Edwards got a kick out of that.
He had me bring my guitar and perform an afternoon mini concert for a small group of Purple People at the Edwards digs. Everyone listened attentively, including the Edwards’ five Irish setters.
During the middle of ‘Samuel’, I heard a sob from Edwards and glanced over at him. This tough, cigar-smoking business tycoon had a soft spot. Something about that song got to him, and his tears freely flowed.
I sent him a CDR the other week, I included a solo version of Samuel, performed exactly the way I did it for his party that afternoon (for he hated the Jimmie Horowitz arrangement on A Drop In The Ocean.
A few days ago – fittingly, on Remembrance Day – I lost a friend. He was my manager from 1968 to 1976, my daughter Sara’s Godfather and the man who was instrumental in helping me to realise, in 1969, the dream which defined my musical life – that of a Concerto for Group and Orchestra.
Tony Edwards was a good man and a man also of deep-seated enthusiasms. He had a passion for, and a great interest in, Deep Purple and its various member’s careers, as well as a genuine enjoyment of the band’s music.
He was the reason that Richie and I were able to get together at the end of 1967 and the sole reason too for our being able to form the band that changed our lives. Without him and this early financial and emotional support, there would have been no Deep Purple.

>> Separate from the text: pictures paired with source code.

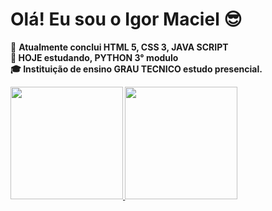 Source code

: # Olá! Eu sou o Igor Maciel 😎
🌿 <b>Atualmente conclui HTML 5, CSS 3, JAVA SCRIPT<br>
🐍 HOJE estudando, PYTHON 3° modulo<br>
🎓 Instituição de ensino GRAU TECNICO estudo presencial.<br>


<div>
<a href="https://github.com/igorpainmaciel">
<img height="180em" src="https://github-readme-stats.vercel.app/api?username=igorpainmaciel&show_icons=true&theme=dark&include_all_commits=true&count_private=true"/>
<img height="180em" src="https://github-readme-stats.vercel.app/api/top-langs/?username=igorpainmaciel&layout=compact&langs_count=16&theme=dark"/>
</div> 
<img href="https://encrypted-tbn0.gstatic.com/images?q=tbn:ANd9GcRvqweJB7zXCoxTccvvz1MYOAtZM4qW_XGmOQ&usqp=CAU>
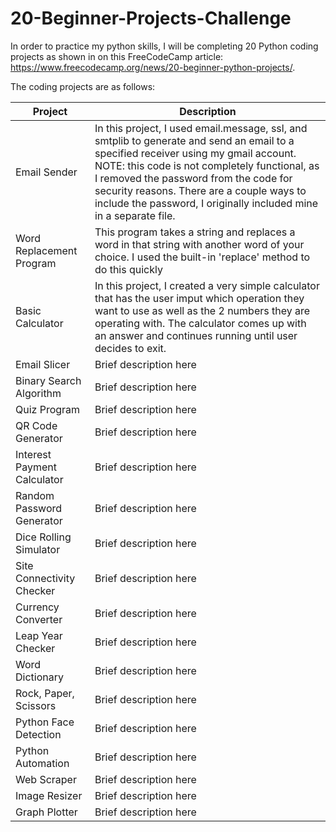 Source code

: # 20-Beginner-Projects-Challenge

In order to practice my python skills, I will be completing 20 Python coding projects as shown in on this FreeCodeCamp article: https://www.freecodecamp.org/news/20-beginner-python-projects/.

The coding projects are as follows: 

| Project                   | Description                  |
|---------------------------|------------------------------|
| Email Sender              | In this project, I used email.message, ssl, and smtplib to generate and send an email to a specified receiver using my gmail account. NOTE: this code is not completely functional, as I removed the password from the code for security reasons. There are a couple ways to include the password, I originally included mine in a separate file. |
| Word Replacement Program  | This program takes a string and replaces a word in that string with another word of your choice. I used the built-in 'replace' method to do this quickly      |
| Basic Calculator          | In this project, I created a very simple calculator that has the user imput which operation they want to use as well as the 2 numbers they are operating with. The calculator comes up with an answer and continues running until user decides to exit.       |
| Email Slicer              | Brief description here       |
| Binary Search Algorithm   | Brief description here       |
| Quiz Program              | Brief description here       |
| QR Code Generator         | Brief description here       |
| Interest Payment Calculator | Brief description here      |
| Random Password Generator | Brief description here       |
| Dice Rolling Simulator    | Brief description here       |
| Site Connectivity Checker | Brief description here       |
| Currency Converter        | Brief description here       |
| Leap Year Checker         | Brief description here       |
| Word Dictionary           | Brief description here       |
| Rock, Paper, Scissors     | Brief description here       |
| Python Face Detection     | Brief description here       |
| Python Automation         | Brief description here       |
| Web Scraper               | Brief description here       |
| Image Resizer             | Brief description here       |
| Graph Plotter             | Brief description here       |

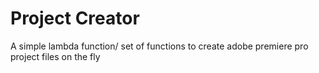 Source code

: Project Creator 
==

A simple lambda function/ set of functions to create adobe premiere pro project files on the fly
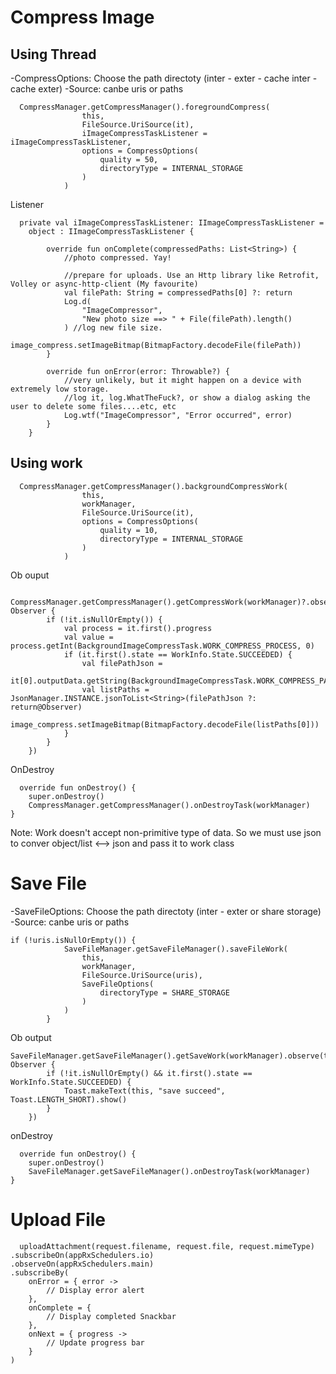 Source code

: # Compress Image
## Using Thread
-CompressOptions: Choose the path directoty (inter - exter - cache inter - cache exter)
-Source: canbe uris or paths

      CompressManager.getCompressManager().foregroundCompress(
                    this,
                    FileSource.UriSource(it),
                    iImageCompressTaskListener = iImageCompressTaskListener,
                    options = CompressOptions(
                        quality = 50,
                        directoryType = INTERNAL_STORAGE
                    )
                )

Listener
      
      private val iImageCompressTaskListener: IImageCompressTaskListener =
        object : IImageCompressTaskListener {

            override fun onComplete(compressedPaths: List<String>) {
                //photo compressed. Yay!

                //prepare for uploads. Use an Http library like Retrofit, Volley or async-http-client (My favourite)
                val filePath: String = compressedPaths[0] ?: return
                Log.d(
                    "ImageCompressor",
                    "New photo size ==> " + File(filePath).length()
                ) //log new file size.
                image_compress.setImageBitmap(BitmapFactory.decodeFile(filePath))
            }

            override fun onError(error: Throwable?) {
                //very unlikely, but it might happen on a device with extremely low storage.
                //log it, log.WhatTheFuck?, or show a dialog asking the user to delete some files....etc, etc
                Log.wtf("ImageCompressor", "Error occurred", error)
            }
        }
## Using work

      CompressManager.getCompressManager().backgroundCompressWork(
                    this,
                    workManager,
                    FileSource.UriSource(it),
                    options = CompressOptions(
                        quality = 10,
                        directoryType = INTERNAL_STORAGE
                    )
                )
 Ob ouput 
      
      CompressManager.getCompressManager().getCompressWork(workManager)?.observe(this, Observer {
            if (!it.isNullOrEmpty()) {
                val process = it.first().progress
                val value = process.getInt(BackgroundImageCompressTask.WORK_COMPRESS_PROCESS, 0)
                if (it.first().state == WorkInfo.State.SUCCEEDED) {
                    val filePathJson =
                        it[0].outputData.getString(BackgroundImageCompressTask.WORK_COMPRESS_PATH)
                    val listPaths = JsonManager.INSTANCE.jsonToList<String>(filePathJson ?: return@Observer)
                    image_compress.setImageBitmap(BitmapFactory.decodeFile(listPaths[0]))
                }
            }
        })
        
  OnDestroy
  
      override fun onDestroy() {
        super.onDestroy()
        CompressManager.getCompressManager().onDestroyTask(workManager)
    }
    
  Note: Work doesn't accept non-primitive type of data. So we must use json to conver object/list <--> json and pass it to work class
# Save File

-SaveFileOptions: Choose the path directoty (inter - exter or share storage)
-Source: canbe uris or paths

    if (!uris.isNullOrEmpty()) {
                SaveFileManager.getSaveFileManager().saveFileWork(
                    this,
                    workManager,
                    FileSource.UriSource(uris),
                    SaveFileOptions(
                        directoryType = SHARE_STORAGE
                    )
                )
            }
            
 Ob output
    
    SaveFileManager.getSaveFileManager().getSaveWork(workManager).observe(this, Observer {
            if (!it.isNullOrEmpty() && it.first().state == WorkInfo.State.SUCCEEDED) {
                Toast.makeText(this, "save succeed", Toast.LENGTH_SHORT).show()
            }
        })
        
 onDestroy
 
      override fun onDestroy() {
        super.onDestroy()
        SaveFileManager.getSaveFileManager().onDestroyTask(workManager)
    }
    
# Upload File

      uploadAttachment(request.filename, request.file, request.mimeType)
    .subscribeOn(appRxSchedulers.io)
    .observeOn(appRxSchedulers.main)
    .subscribeBy(
        onError = { error ->
            // Display error alert
        },
        onComplete = {
            // Display completed Snackbar
        },
        onNext = { progress ->
            // Update progress bar
        }
    )
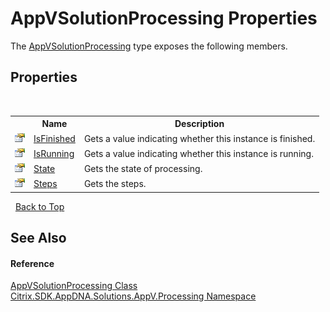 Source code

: # AppVSolutionProcessing Properties
 

The <a href="168dc9b2-5e25-98d9-52a0-f835bd0d9ebc">AppVSolutionProcessing</a> type exposes the following members.


## Properties
&nbsp;<table><tr><th></th><th>Name</th><th>Description</th></tr><tr><td>![Public property](media/pubproperty.gif "Public property")</td><td><a href="d554bd62-eac7-88a6-ba83-2d86ef60b741">IsFinished</a></td><td>
Gets a value indicating whether this instance is finished.</td></tr><tr><td>![Public property](media/pubproperty.gif "Public property")</td><td><a href="183b8ef7-9d90-e77e-6438-1fb77c782f56">IsRunning</a></td><td>
Gets a value indicating whether this instance is running.</td></tr><tr><td>![Public property](media/pubproperty.gif "Public property")</td><td><a href="fec4f6c2-ae6b-c4ee-d563-7e4b9407208b">State</a></td><td>
Gets the state of processing.</td></tr><tr><td>![Public property](media/pubproperty.gif "Public property")</td><td><a href="163cc4f1-6533-b56d-620d-1eacf8cc2197">Steps</a></td><td>
Gets the steps.</td></tr></table>&nbsp;
<a href="#appvsolutionprocessing-properties">Back to Top</a>

## See Also


#### Reference
<a href="168dc9b2-5e25-98d9-52a0-f835bd0d9ebc">AppVSolutionProcessing Class</a><br /><a href="e89d7bb5-69e7-7aff-5732-d06b09ac746d">Citrix.SDK.AppDNA.Solutions.AppV.Processing Namespace</a><br /> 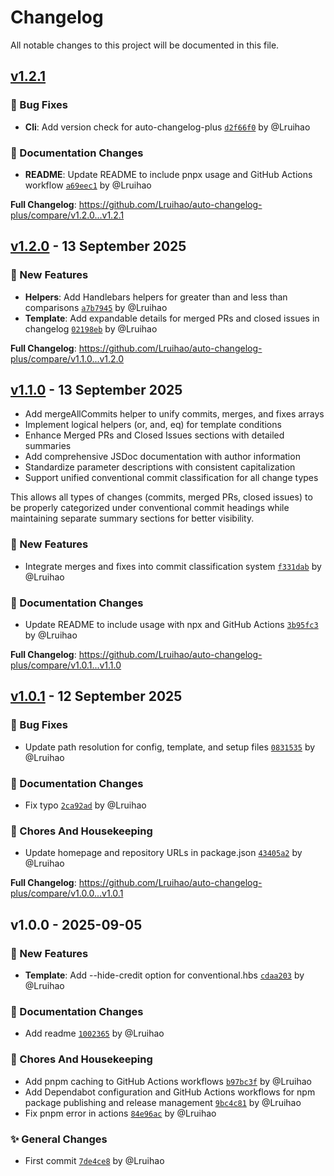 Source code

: # Changelog

All notable changes to this project will be documented in this file.

<!-- Generated by [`auto-changelog-plus`](https://github.com/Lruihao/auto-changelog-plus). -->

## [v1.2.1](https://github.com/Lruihao/auto-changelog-plus/compare/v1.2.0...v1.2.1 "2025-09-13")

### :bug: Bug Fixes

- **Cli**: Add version check for auto-changelog-plus [`d2f66f0`](https://github.com/Lruihao/auto-changelog-plus/commit/d2f66f0414cc5c0157aaf556e13f75ac1da9cee7) by @Lruihao

### :memo: Documentation Changes

- **README**: Update README to include pnpx usage and GitHub Actions workflow [`a69eec1`](https://github.com/Lruihao/auto-changelog-plus/commit/a69eec1abe1e0d267b1ee6455005149d00e9c19d) by @Lruihao

**Full Changelog**: https://github.com/Lruihao/auto-changelog-plus/compare/v1.2.0...v1.2.1

## [v1.2.0](https://github.com/Lruihao/auto-changelog-plus/compare/v1.1.0...v1.2.0 "2025-09-13") - 13 September 2025

### :tada: New Features

- **Helpers**: Add Handlebars helpers for greater than and less than comparisons [`a7b7945`](https://github.com/Lruihao/auto-changelog-plus/commit/a7b79452f3a29308545429d60ba1f309135b6e98) by @Lruihao
- **Template**: Add expandable details for merged PRs and closed issues in changelog [`02198eb`](https://github.com/Lruihao/auto-changelog-plus/commit/02198ebfcf45b776a0b04222dee11b53d04b7969) by @Lruihao

**Full Changelog**: https://github.com/Lruihao/auto-changelog-plus/compare/v1.1.0...v1.2.0

## [v1.1.0](https://github.com/Lruihao/auto-changelog-plus/compare/v1.0.1...v1.1.0 "2025-09-13") - 13 September 2025

- Add mergeAllCommits helper to unify commits, merges, and fixes arrays
- Implement logical helpers (or, and, eq) for template conditions
- Enhance Merged PRs and Closed Issues sections with detailed summaries
- Add comprehensive JSDoc documentation with author information
- Standardize parameter descriptions with consistent capitalization
- Support unified conventional commit classification for all change types

This allows all types of changes (commits, merged PRs, closed issues) to be
properly categorized under conventional commit headings while maintaining
separate summary sections for better visibility.

### :tada: New Features

- Integrate merges and fixes into commit classification system [`f331dab`](https://github.com/Lruihao/auto-changelog-plus/commit/f331dabf789d0f54544804b0e00604066b96b013) by @Lruihao

### :memo: Documentation Changes

- Update README to include usage with npx and GitHub Actions [`3b95fc3`](https://github.com/Lruihao/auto-changelog-plus/commit/3b95fc31ed19f7742fa0c50e232525357adbb7e3) by @Lruihao

**Full Changelog**: https://github.com/Lruihao/auto-changelog-plus/compare/v1.0.1...v1.1.0

## [v1.0.1](https://github.com/Lruihao/auto-changelog-plus/compare/v1.0.0...v1.0.1 "2025-09-12") - 12 September 2025

### :bug: Bug Fixes

- Update path resolution for config, template, and setup files [`0831535`](https://github.com/Lruihao/auto-changelog-plus/commit/0831535458b965fcec40dd0b75feec99a4d7bc5e) by @Lruihao

### :memo: Documentation Changes

- Fix typo [`2ca92ad`](https://github.com/Lruihao/auto-changelog-plus/commit/2ca92ad4807c3bb2c9d4f41e3dd55b5e2ec18896) by @Lruihao

### :wrench: Chores And Housekeeping

- Update homepage and repository URLs in package.json [`43405a2`](https://github.com/Lruihao/auto-changelog-plus/commit/43405a2dd74389146168b58e68436edb5ee04b87) by @Lruihao

**Full Changelog**: https://github.com/Lruihao/auto-changelog-plus/compare/v1.0.0...v1.0.1

## v1.0.0 - 2025-09-05

### :tada: New Features

- **Template**: Add --hide-credit option for conventional.hbs [`cdaa203`](https://github.com/Lruihao/auto-changelog-plus/commit/cdaa203b701e346a6d2206313e679a33539d5e61) by @Lruihao

### :memo: Documentation Changes

- Add readme [`1002365`](https://github.com/Lruihao/auto-changelog-plus/commit/1002365018852eb5fd5bf8a4a542eb3f8c579470) by @Lruihao

### :wrench: Chores And Housekeeping

- Add pnpm caching to GitHub Actions workflows [`b97bc3f`](https://github.com/Lruihao/auto-changelog-plus/commit/b97bc3f190ede6b80da635671140520e873c16c8) by @Lruihao
- Add Dependabot configuration and GitHub Actions workflows for npm package publishing and release management [`9bc4c81`](https://github.com/Lruihao/auto-changelog-plus/commit/9bc4c81f18f3b0ae2b3370242f3239849bd02ea7) by @Lruihao
- Fix pnpm error in actions [`84e96ac`](https://github.com/Lruihao/auto-changelog-plus/commit/84e96acd880926a953bd3a2dfdc9d29813970650) by @Lruihao

### :sparkles: General Changes

- First commit [`7de4ce8`](https://github.com/Lruihao/auto-changelog-plus/commit/7de4ce8374c4dc8b9c6894f0566b094cab2d68ff) by @Lruihao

He was a rock and a firm foundation on which we could build our musical house. It still stands, and it stands as a monument to him.
Thank you Tony.
Without Tony Edwards there would be no Deep Purple. Tony was the man behind the scenes for Deep Purple. He was instrumental to the existence and sustenance of the band and its music from its inception to present day. Tony’s insight and intuitiveness were unparalleled in the music business. He will be thought of often- and missed greatly. Roger Glover
Tony was the driving force of Deep Purple’s management in the early days. My first impressions of him when I joined the band in July 1969 – a man of ideas, an intellect, a man of taste, a man of action. I remember him rubbing his hands together with enthusiasm and saying, “Now what can we achieve today?” He was the kind of man who could think of something and then turn it into reality with his drive and passion. It was his instinct to book the Albert Hall in order to stage Jon’s Concerto, an event that was to propel the band in more ways than one into the future. He also dreamed up the cover image of In Rock, the album that changed everything for us. I am always grateful for his powerful contribution at the start of our long journey.
Though of Jewish parents, Tony himself wasn’t weighed down with religious leanings. So the funeral service was a balance, befitting the sober surroundings of a chapel while at the same time highlighting aspects of Tony’s life and work through the recollections of friends and family. Music which he had helped bring to the market was played, and the service closed with a loop of You Keep On Moving which worked so well. The place was packed, with Jon Lord representing the band, and afterwards there was a reception at the Ritz, which is where Tony had married his second wife Manuela.
In early 2011 a second memorial service was held in Italy, a place Tony lived for much of the year having moved there on doctors orders (though he was often back in London at his flat).
The photograph at the top of the page was taken by Misao Sawa, and shows myself, Tony and Masaki Tanaka in Tony’s London office back in 2005. I’m the one eyeing up the gold records! Masaki organised many of the Japanese editions of the Purple archive material for Tony.
Maurice Anthony Edwards: born London 30 June 1932; married 1966 Judy Moyens (two daughters, one son; marriage dissolved 1977); 1984 Manuela King (one stepson); died London 11 November 2010.